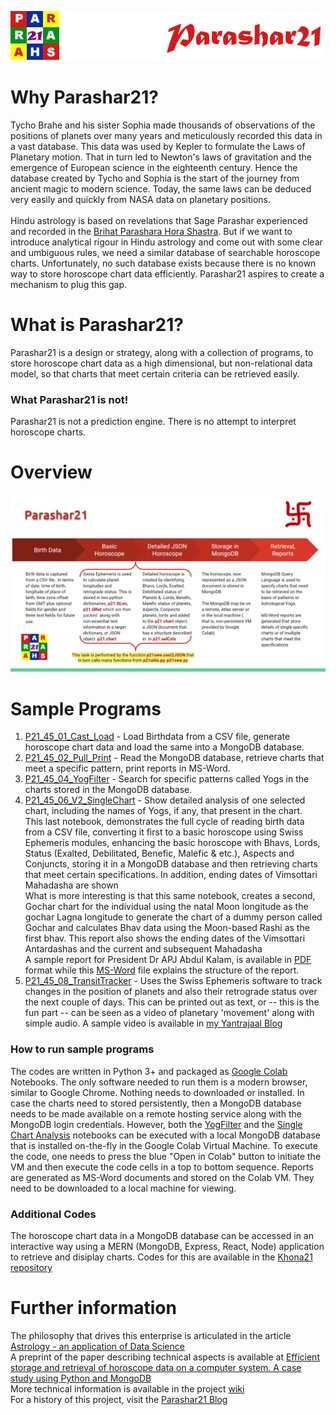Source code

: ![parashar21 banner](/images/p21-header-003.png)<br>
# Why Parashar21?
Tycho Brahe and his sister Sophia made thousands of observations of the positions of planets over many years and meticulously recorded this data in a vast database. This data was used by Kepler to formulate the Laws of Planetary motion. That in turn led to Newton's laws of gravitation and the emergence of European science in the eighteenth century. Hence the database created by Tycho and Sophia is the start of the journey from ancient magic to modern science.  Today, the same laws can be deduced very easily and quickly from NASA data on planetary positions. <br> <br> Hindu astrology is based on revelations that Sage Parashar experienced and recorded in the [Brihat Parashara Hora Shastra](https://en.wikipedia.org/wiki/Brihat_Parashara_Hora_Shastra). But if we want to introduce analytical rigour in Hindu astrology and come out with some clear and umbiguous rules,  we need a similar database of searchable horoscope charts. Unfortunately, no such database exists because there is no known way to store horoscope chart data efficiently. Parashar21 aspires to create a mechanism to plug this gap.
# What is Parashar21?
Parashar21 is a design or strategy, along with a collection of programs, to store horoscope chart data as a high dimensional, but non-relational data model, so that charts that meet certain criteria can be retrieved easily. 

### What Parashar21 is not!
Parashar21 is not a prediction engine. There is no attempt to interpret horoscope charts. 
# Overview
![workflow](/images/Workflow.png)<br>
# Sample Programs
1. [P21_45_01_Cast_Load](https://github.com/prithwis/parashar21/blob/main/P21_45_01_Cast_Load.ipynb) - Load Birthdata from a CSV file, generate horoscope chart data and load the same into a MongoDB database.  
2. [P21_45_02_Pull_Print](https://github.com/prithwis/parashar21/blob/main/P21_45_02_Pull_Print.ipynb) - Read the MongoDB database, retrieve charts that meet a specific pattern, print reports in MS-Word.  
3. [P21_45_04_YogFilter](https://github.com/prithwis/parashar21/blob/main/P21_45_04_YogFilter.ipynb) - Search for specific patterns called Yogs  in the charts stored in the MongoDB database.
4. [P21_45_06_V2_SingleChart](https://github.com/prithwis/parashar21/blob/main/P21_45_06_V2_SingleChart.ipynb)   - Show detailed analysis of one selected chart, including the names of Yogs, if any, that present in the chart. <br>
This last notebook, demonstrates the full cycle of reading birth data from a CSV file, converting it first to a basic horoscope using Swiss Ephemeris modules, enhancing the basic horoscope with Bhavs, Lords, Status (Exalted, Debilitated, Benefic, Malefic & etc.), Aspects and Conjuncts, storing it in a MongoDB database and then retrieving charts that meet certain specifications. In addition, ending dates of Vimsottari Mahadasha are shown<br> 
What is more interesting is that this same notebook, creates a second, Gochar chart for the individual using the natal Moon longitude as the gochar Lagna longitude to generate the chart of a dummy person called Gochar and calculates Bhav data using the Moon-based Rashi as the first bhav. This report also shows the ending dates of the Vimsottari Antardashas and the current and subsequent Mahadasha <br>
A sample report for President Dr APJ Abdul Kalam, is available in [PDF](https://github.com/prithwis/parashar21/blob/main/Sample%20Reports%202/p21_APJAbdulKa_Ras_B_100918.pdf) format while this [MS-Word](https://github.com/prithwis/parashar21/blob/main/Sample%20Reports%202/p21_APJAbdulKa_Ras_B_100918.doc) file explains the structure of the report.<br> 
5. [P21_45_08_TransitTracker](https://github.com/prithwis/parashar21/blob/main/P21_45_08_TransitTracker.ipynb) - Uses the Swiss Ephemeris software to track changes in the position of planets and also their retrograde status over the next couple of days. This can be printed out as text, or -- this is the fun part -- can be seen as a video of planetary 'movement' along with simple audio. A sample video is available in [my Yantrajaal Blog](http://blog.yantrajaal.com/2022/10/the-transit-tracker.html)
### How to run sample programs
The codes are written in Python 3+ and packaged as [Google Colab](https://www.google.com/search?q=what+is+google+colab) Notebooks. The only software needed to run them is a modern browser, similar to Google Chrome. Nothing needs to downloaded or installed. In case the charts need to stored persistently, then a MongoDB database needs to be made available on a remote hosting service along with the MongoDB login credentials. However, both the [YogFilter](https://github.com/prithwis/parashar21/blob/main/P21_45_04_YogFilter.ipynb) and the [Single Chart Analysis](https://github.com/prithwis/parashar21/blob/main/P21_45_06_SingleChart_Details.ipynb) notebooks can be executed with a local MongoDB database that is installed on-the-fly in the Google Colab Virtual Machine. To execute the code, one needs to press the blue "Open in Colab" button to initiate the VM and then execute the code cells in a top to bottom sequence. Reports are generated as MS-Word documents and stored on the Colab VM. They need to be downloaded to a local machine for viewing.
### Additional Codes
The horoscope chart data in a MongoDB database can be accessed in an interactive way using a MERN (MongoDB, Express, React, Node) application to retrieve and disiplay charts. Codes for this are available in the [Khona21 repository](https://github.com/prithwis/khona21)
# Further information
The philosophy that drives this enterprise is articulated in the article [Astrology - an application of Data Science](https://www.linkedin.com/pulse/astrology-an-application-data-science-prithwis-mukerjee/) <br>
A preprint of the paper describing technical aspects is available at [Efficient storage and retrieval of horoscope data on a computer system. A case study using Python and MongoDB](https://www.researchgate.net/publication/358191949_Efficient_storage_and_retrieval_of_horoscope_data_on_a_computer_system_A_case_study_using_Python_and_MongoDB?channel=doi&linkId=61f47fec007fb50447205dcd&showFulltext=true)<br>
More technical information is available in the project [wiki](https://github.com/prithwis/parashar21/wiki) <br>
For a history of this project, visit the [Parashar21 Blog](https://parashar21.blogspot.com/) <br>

Problem requirements:
What the reply must contain is an exact transcription of the data above and none of its pictures.

Answer to the problem:
Source code

: ![parashar21 banner](/images/p21-header-003.png)<br>
# Why Parashar21?
Tycho Brahe and his sister Sophia made thousands of observations of the positions of planets over many years and meticulously recorded this data in a vast database. This data was used by Kepler to formulate the Laws of Planetary motion. That in turn led to Newton's laws of gravitation and the emergence of European science in the eighteenth century. Hence the database created by Tycho and Sophia is the start of the journey from ancient magic to modern science.  Today, the same laws can be deduced very easily and quickly from NASA data on planetary positions. <br> <br> Hindu astrology is based on revelations that Sage Parashar experienced and recorded in the [Brihat Parashara Hora Shastra](https://en.wikipedia.org/wiki/Brihat_Parashara_Hora_Shastra). But if we want to introduce analytical rigour in Hindu astrology and come out with some clear and umbiguous rules,  we need a similar database of searchable horoscope charts. Unfortunately, no such database exists because there is no known way to store horoscope chart data efficiently. Parashar21 aspires to create a mechanism to plug this gap.
# What is Parashar21?
Parashar21 is a design or strategy, along with a collection of programs, to store horoscope chart data as a high dimensional, but non-relational data model, so that charts that meet certain criteria can be retrieved easily. 

### What Parashar21 is not!
Parashar21 is not a prediction engine. There is no attempt to interpret horoscope charts. 
# Overview
![workflow](/images/Workflow.png)<br>
# Sample Programs
1. [P21_45_01_Cast_Load](https://github.com/prithwis/parashar21/blob/main/P21_45_01_Cast_Load.ipynb) - Load Birthdata from a CSV file, generate horoscope chart data and load the same into a MongoDB database.  
2. [P21_45_02_Pull_Print](https://github.com/prithwis/parashar21/blob/main/P21_45_02_Pull_Print.ipynb) - Read the MongoDB database, retrieve charts that meet a specific pattern, print reports in MS-Word.  
3. [P21_45_04_YogFilter](https://github.com/prithwis/parashar21/blob/main/P21_45_04_YogFilter.ipynb) - Search for specific patterns called Yogs  in the charts stored in the MongoDB database.
4. [P21_45_06_V2_SingleChart](https://github.com/prithwis/parashar21/blob/main/P21_45_06_V2_SingleChart.ipynb)   - Show detailed analysis of one selected chart, including the names of Yogs, if any, that present in the chart. <br>
This last notebook, demonstrates the full cycle of reading birth data from a CSV file, converting it first to a basic horoscope using Swiss Ephemeris modules, enhancing the basic horoscope with Bhavs, Lords, Status (Exalted, Debilitated, Benefic, Malefic & etc.), Aspects and Conjuncts, storing it in a MongoDB database and then retrieving charts that meet certain specifications. In addition, ending dates of Vimsottari Mahadasha are shown<br> 
What is more interesting is that this same notebook, creates a second, Gochar chart for the individual using the natal Moon longitude as the gochar Lagna longitude to generate the chart of a dummy person called Gochar and calculates Bhav data using the Moon-based Rashi as the first bhav. This report also shows the ending dates of the Vimsottari Antardashas and the current and subsequent Mahadasha <br>
A sample report for President Dr APJ Abdul Kalam, is available in [PDF](https://github.com/prithwis/parashar21/blob/main/Sample%20Reports%202/p21_APJAbdulKa_Ras_B_100918.pdf) format while this [MS-Word](https://github.com/prithwis/parashar21/blob/main/Sample%20Reports%202/p21_APJAbdulKa_Ras_B_100918.doc) file explains the structure of the report.<br> 
5. [P21_45_08_TransitTracker](https://github.com/prithwis/parashar21/blob/main/P21_45_08_TransitTracker.ipynb) - Uses the Swiss Ephemeris software to track changes in the position of planets and also their retrograde status over the next couple of days. This can be printed out as text, or -- this is the fun part -- can be seen as a video of planetary 'movement' along with simple audio. A sample video is available in [my Yantrajaal Blog](http://blog.yantrajaal.com/2022/10/the-transit-tracker.html)
### How to run sample programs
The codes are written in Python 3+ and packaged as [Google Colab](https://www.google.com/search?q=what+is+google+colab) Notebooks. The only software needed to run them is a modern browser, similar to Google Chrome. Nothing needs to downloaded or installed. In case the charts need to stored persistently, then a MongoDB database needs to be made available on a remote hosting service along with the MongoDB login credentials. However, both the [YogFilter](https://github.com/prithwis/parashar21/blob/main/P21_45_04_YogFilter.ipynb) and the [Single Chart Analysis](https://github.com/prithwis/parashar21/blob/main/P21_45_06_SingleChart_Details.ipynb) notebooks can be executed with a local MongoDB database that is installed on-the-fly in the Google Colab Virtual Machine. To execute the code, one needs to press the blue "Open in Colab" button to initiate the VM and then execute the code cells in a top to bottom sequence. Reports are generated as MS-Word documents and stored on the Colab VM. They need to be downloaded to a local machine for viewing.
### Additional Codes
The horoscope chart data in a MongoDB database can be accessed in an interactive way using a MERN (MongoDB, Express, React, Node) application to retrieve and disiplay charts. Codes for this are available in the [Khona21 repository](https://github.com/prithwis/khona21)
# Further information
The philosophy that drives this enterprise is articulated in the article [Astrology - an application of Data Science](https://www.linkedin.com/pulse/astrology-an-application-data-science-prithwis-mukerjee/) <br>
A preprint of the paper describing technical aspects is available at [Efficient storage and retrieval of horoscope data on a computer system. A case study using Python and MongoDB](https://www.researchgate.net/publication/358191949_Efficient_storage_and_retrieval_of_horoscope_data_on_a_computer_system_A_case_study_using_Python_and_MongoDB?channel=doi&linkId=61f47fec007fb50447205dcd&showFulltext=true)<br>
More technical information is available in the project [wiki](https://github.com/prithwis/parashar21/wiki) <br>
For a history of this project, visit the [Parashar21 Blog](https://parashar21.blogspot.com/) <br>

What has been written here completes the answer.